(Beginning of Task input)
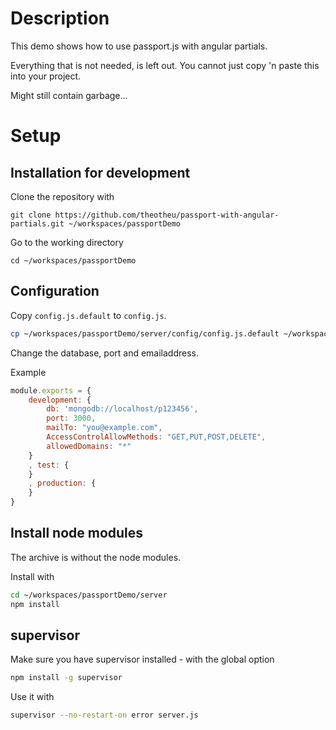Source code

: Description
===========
This demo shows how to use passport.js with angular partials.

Everything that is not needed, is left out. You cannot just copy 'n paste this into your project.

Might still contain garbage...


Setup
=====
Installation for development
----------------------------

Clone the repository with
```
git clone https://github.com/theotheu/passport-with-angular-partials.git ~/workspaces/passportDemo
```

Go to the working directory
```
cd ~/workspaces/passportDemo
```

Configuration
----------
Copy ```config.js.default``` to ```config.js```.
```sh
cp ~/workspaces/passportDemo/server/config/config.js.default ~/workspaces/passportDemo/server/config/config.js
```

Change the database, port and emailaddress.

Example
```javascript
module.exports = {
    development: {
        db: 'mongodb://localhost/p123456',
        port: 3000,
        mailTo: "you@example.com",
        AccessControlAllowMethods: "GET,PUT,POST,DELETE",
        allowedDomains: "*"
    }
    , test: {
    }
    , production: {
    }
}
```

Install node modules
----------
The archive is without the node modules.

Install with
```sh
cd ~/workspaces/passportDemo/server
npm install
```

supervisor
----------
Make sure you have supervisor installed - with the global option

```sh
npm install -g supervisor
```

Use it with
```sh
supervisor --no-restart-on error server.js
```
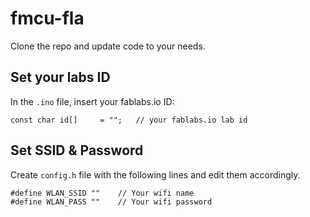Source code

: # fmcu-fla

Clone the repo and update code to your needs.

## Set your labs ID

In the `.ino` file, insert your fablabs.io ID: 

```
const char id[]     = ""; 	// your fablabs.io lab id 
```

## Set SSID & Password

Create `config.h` file with the following lines and edit them accordingly. 

```
#define WLAN_SSID ""    // Your wifi name
#define WLAN_PASS ""    // Your wifi password
```
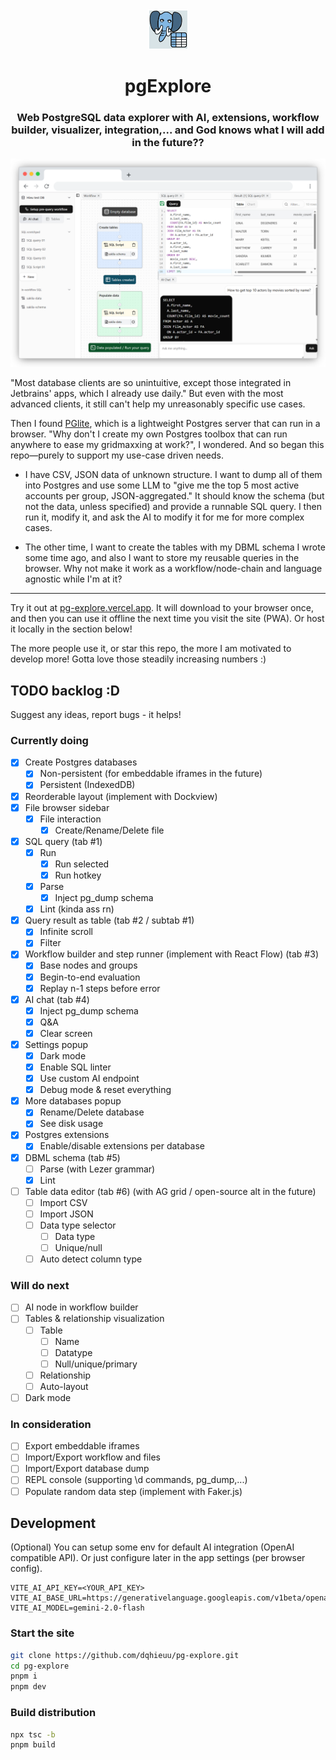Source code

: <div align="center">
    <img width="64" alt="pg-explore logo" src="./public/pwa-64x64.png">
    <h1>pgExplore</h1>
</div>

<h3 align="center">Web PostgreSQL data explorer with AI, extensions, workflow builder, visualizer, integration,... and God knows what I will add in the future??</h3>

![Demo screenshot](./public/demo1.png)

"Most database clients are so unintuitive, except those integrated in Jetbrains' apps, which I already use daily." But even with the most advanced clients, it still can't help my unreasonably specific use cases. 

Then I found [PGlite](https://github.com/electric-sql/pglite), which is a lightweight Postgres server that can run in a browser. "Why don't I create my own Postgres toolbox that can run anywhere to ease my gridmaxxing at work?", I wondered. And so began this repo—purely to support my use-case driven needs.

- I have CSV, JSON data of unknown structure. I want to dump all of them into Postgres and use some LLM to "give me the top 5 most active accounts per group, JSON-aggregated." It should know the schema (but not the data, unless specified) and provide a runnable SQL query. I then run it, modify it, and ask the AI to modify it for me for more complex cases.

- The other time, I want to create the tables with my DBML schema I wrote some time ago, and also I want to store my reusable queries in the browser. Why not make it work as a workflow/node-chain and language agnostic while I'm at it?

---

Try it out at [pg-explore.vercel.app](https://pg-explore.vercel.app). It will download to your browser once, and then you can use it offline the next time you visit the site (PWA). Or host it locally in the section below!

The more people use it, or star this repo, the more I am motivated to develop more! Gotta love those steadily increasing numbers :)

## TODO backlog :D
Suggest any ideas, report bugs - it helps!

### Currently doing
- [x] Create Postgres databases
  - [x] Non-persistent (for embeddable iframes in the future)
  - [x] Persistent (IndexedDB)
- [x] Reorderable layout (implement with Dockview)
- [x] File browser sidebar
  - [x] File interaction
    - [x] Create/Rename/Delete file
- [x] SQL query (tab #1)
  - [x] Run
    - [x] Run selected
    - [x] Run hotkey
  - [x] Parse
    - [x] Inject pg_dump schema
  - [x] Lint (kinda ass rn)
- [x] Query result as table (tab #2 / subtab #1)
  - [x] Infinite scroll
  - [x] Filter
- [x] Workflow builder and step runner (implement with React Flow) (tab #3)
  - [x] Base nodes and groups
  - [x] Begin-to-end evaluation
  - [x] Replay n-1 steps before error
- [x] AI chat (tab #4)
  - [x] Inject pg_dump schema
  - [x] Q&A
  - [x] Clear screen
- [x] Settings popup
  - [x] Dark mode
  - [x] Enable SQL linter
  - [x] Use custom AI endpoint
  - [x] Debug mode & reset everything
- [x] More databases popup
  - [x] Rename/Delete database
  - [x] See disk usage
- [x] Postgres extensions
  - [x] Enable/disable extensions per database
- [x] DBML schema (tab #5)
  - [ ] Parse (with Lezer grammar)
  - [x] Lint
- [ ] Table data editor (tab #6) (with AG grid / open-source alt in the future)
  - [ ] Import CSV
  - [ ] Import JSON
  - [ ] Data type selector
    - [ ] Data type
    - [ ] Unique/null
  - [ ] Auto detect column type

### Will do next
- [ ] AI node in workflow builder
- [ ] Tables & relationship visualization
  - [ ] Table
    - [ ] Name
    - [ ] Datatype
    - [ ] Null/unique/primary
  - [ ] Relationship
  - [ ] Auto-layout
- [ ] Dark mode

### In consideration
- [ ] Export embeddable iframes
- [ ] Import/Export workflow and files
- [ ] Import/Export database dump
- [ ] REPL console (supporting \d commands, pg_dump,...)
- [ ] Populate random data step (implement with Faker.js)

## Development

(Optional) You can setup some env for default AI integration (OpenAI compatible API). Or just configure later in the app settings (per browser config).
```
VITE_AI_API_KEY=<YOUR_API_KEY>
VITE_AI_BASE_URL=https://generativelanguage.googleapis.com/v1beta/openai
VITE_AI_MODEL=gemini-2.0-flash
```

### Start the site

```bash
git clone https://github.com/dqhieuu/pg-explore.git
cd pg-explore
pnpm i
pnpm dev
```

### Build distribution

```bash
npx tsc -b
pnpm build
```
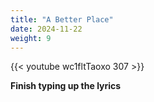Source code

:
 ```yaml
---
title: "A Better Place"
date: 2024-11-22
weight: 9
---
```

{{< youtube wc1fltTaoxo 307 >}}

**Finish typing up the lyrics**

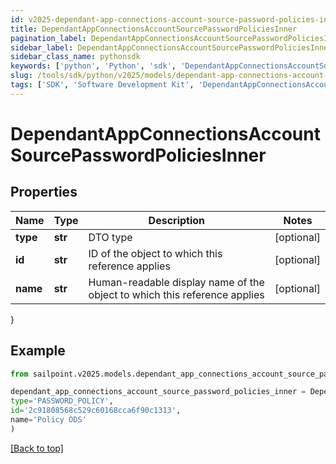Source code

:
 ```yaml
---
id: v2025-dependant-app-connections-account-source-password-policies-inner
title: DependantAppConnectionsAccountSourcePasswordPoliciesInner
pagination_label: DependantAppConnectionsAccountSourcePasswordPoliciesInner
sidebar_label: DependantAppConnectionsAccountSourcePasswordPoliciesInner
sidebar_class_name: pythonsdk
keywords: ['python', 'Python', 'sdk', 'DependantAppConnectionsAccountSourcePasswordPoliciesInner', 'V2025DependantAppConnectionsAccountSourcePasswordPoliciesInner'] 
slug: /tools/sdk/python/v2025/models/dependant-app-connections-account-source-password-policies-inner
tags: ['SDK', 'Software Development Kit', 'DependantAppConnectionsAccountSourcePasswordPoliciesInner', 'V2025DependantAppConnectionsAccountSourcePasswordPoliciesInner']
---
```


# DependantAppConnectionsAccountSourcePasswordPoliciesInner


## Properties

Name | Type | Description | Notes
------------ | ------------- | ------------- | -------------
**type** | **str** | DTO type | [optional] 
**id** | **str** | ID of the object to which this reference applies | [optional] 
**name** | **str** | Human-readable display name of the object to which this reference applies | [optional] 
}

## Example

```python
from sailpoint.v2025.models.dependant_app_connections_account_source_password_policies_inner import DependantAppConnectionsAccountSourcePasswordPoliciesInner

dependant_app_connections_account_source_password_policies_inner = DependantAppConnectionsAccountSourcePasswordPoliciesInner(
type='PASSWORD_POLICY',
id='2c91808568c529c60168cca6f90c1313',
name='Policy ODS'
)

```
[[Back to top]](#) 

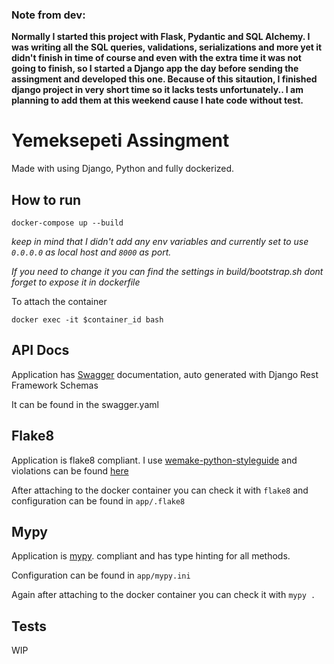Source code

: ### Note from dev:

__Normally I started this project with Flask, Pydantic and SQL Alchemy. I was writing all the SQL queries, validations, serializations and more yet it didn't finish in time of course and even with the extra time it was not going to finish, so I started a Django app the day before sending the assingment and developed this one. 
Because of this sitaution, I finished django project in very short time so it lacks tests unfortunately.. I am planning to add them at this weekend cause I hate code without test.__


# Yemeksepeti Assingment

Made with using Django, Python and fully dockerized. 

## How to run
```
docker-compose up --build
```
 *keep in mind that I didn't add any env variables and currently set to use `0.0.0.0` 
 as local host and `8000` as port.*
 
*If you need to change it you can find the settings in 
 build/bootstrap.sh dont forget to expose it in dockerfile*
 
 To attach the container
 ```
 docker exec -it $container_id bash
 ```
 
## API Docs
Application has [Swagger](https://swagger.io/) documentation, auto generated with Django Rest Framework Schemas

It can be found in the swagger.yaml

## Flake8
Application is flake8 compliant. I use [wemake-python-styleguide](https://wemake-python-stylegui.de/en/latest/) and violations can be found [here](https://wemake-python-stylegui.de/en/latest/pages/usage/violations/index.html)

After attaching to the docker container you can check it with `flake8` and configuration can be found in 
`app/.flake8`

## Mypy
Application is [mypy](http://mypy-lang.org/). compliant and has type hinting for all methods.

Configuration can be found in `app/mypy.ini`

Again after attaching to the docker container you can check it with `mypy .`

## Tests
WIP
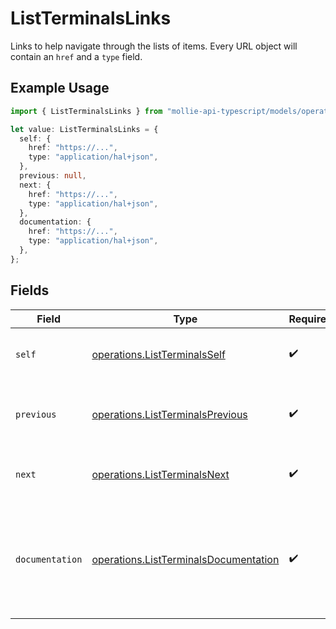 # ListTerminalsLinks

Links to help navigate through the lists of items. Every URL object will contain an `href` and a `type` field.

## Example Usage

```typescript
import { ListTerminalsLinks } from "mollie-api-typescript/models/operations";

let value: ListTerminalsLinks = {
  self: {
    href: "https://...",
    type: "application/hal+json",
  },
  previous: null,
  next: {
    href: "https://...",
    type: "application/hal+json",
  },
  documentation: {
    href: "https://...",
    type: "application/hal+json",
  },
};
```

## Fields

| Field                                                                                          | Type                                                                                           | Required                                                                                       | Description                                                                                    |
| ---------------------------------------------------------------------------------------------- | ---------------------------------------------------------------------------------------------- | ---------------------------------------------------------------------------------------------- | ---------------------------------------------------------------------------------------------- |
| `self`                                                                                         | [operations.ListTerminalsSelf](../../models/operations/listterminalsself.md)                   | :heavy_check_mark:                                                                             | The URL to the current set of items.                                                           |
| `previous`                                                                                     | [operations.ListTerminalsPrevious](../../models/operations/listterminalsprevious.md)           | :heavy_check_mark:                                                                             | The previous set of items, if available.                                                       |
| `next`                                                                                         | [operations.ListTerminalsNext](../../models/operations/listterminalsnext.md)                   | :heavy_check_mark:                                                                             | The next set of items, if available.                                                           |
| `documentation`                                                                                | [operations.ListTerminalsDocumentation](../../models/operations/listterminalsdocumentation.md) | :heavy_check_mark:                                                                             | In v2 endpoints, URLs are commonly represented as objects with an `href` and `type` field.     |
(End of Task input)
Requirement — Could you output exactly the lines above, from the line with "Install node modules" up to and including the line with "specific use cases.", and nothing else, skipping the pictures?

Task output —
Install node modules
----------
The archive is without the node modules.

Install with
```sh
cd ~/workspaces/passportDemo/server
npm install
```

supervisor
----------
Make sure you have supervisor installed - with the global option

```sh
npm install -g supervisor
```

Use it with
```sh
supervisor --no-restart-on error server.js
```
Source code

: # fmcu-fla

Clone the repo and update code to your needs.

## Set your labs ID

In the `.ino` file, insert your fablabs.io ID: 

```
const char id[]     = ""; 	// your fablabs.io lab id 
```

## Set SSID & Password

Create `config.h` file with the following lines and edit them accordingly. 

```
#define WLAN_SSID ""    // Your wifi name
#define WLAN_PASS ""    // Your wifi password
```
Source code

: <div align="center">
    <img width="64" alt="pg-explore logo" src="./public/pwa-64x64.png">
    <h1>pgExplore</h1>
</div>

<h3 align="center">Web PostgreSQL data explorer with AI, extensions, workflow builder, visualizer, integration,... and God knows what I will add in the future??</h3>

![Demo screenshot](./public/demo1.png)

"Most database clients are so unintuitive, except those integrated in Jetbrains' apps, which I already use daily." But even with the most advanced clients, it still can't help my unreasonably specific use cases. 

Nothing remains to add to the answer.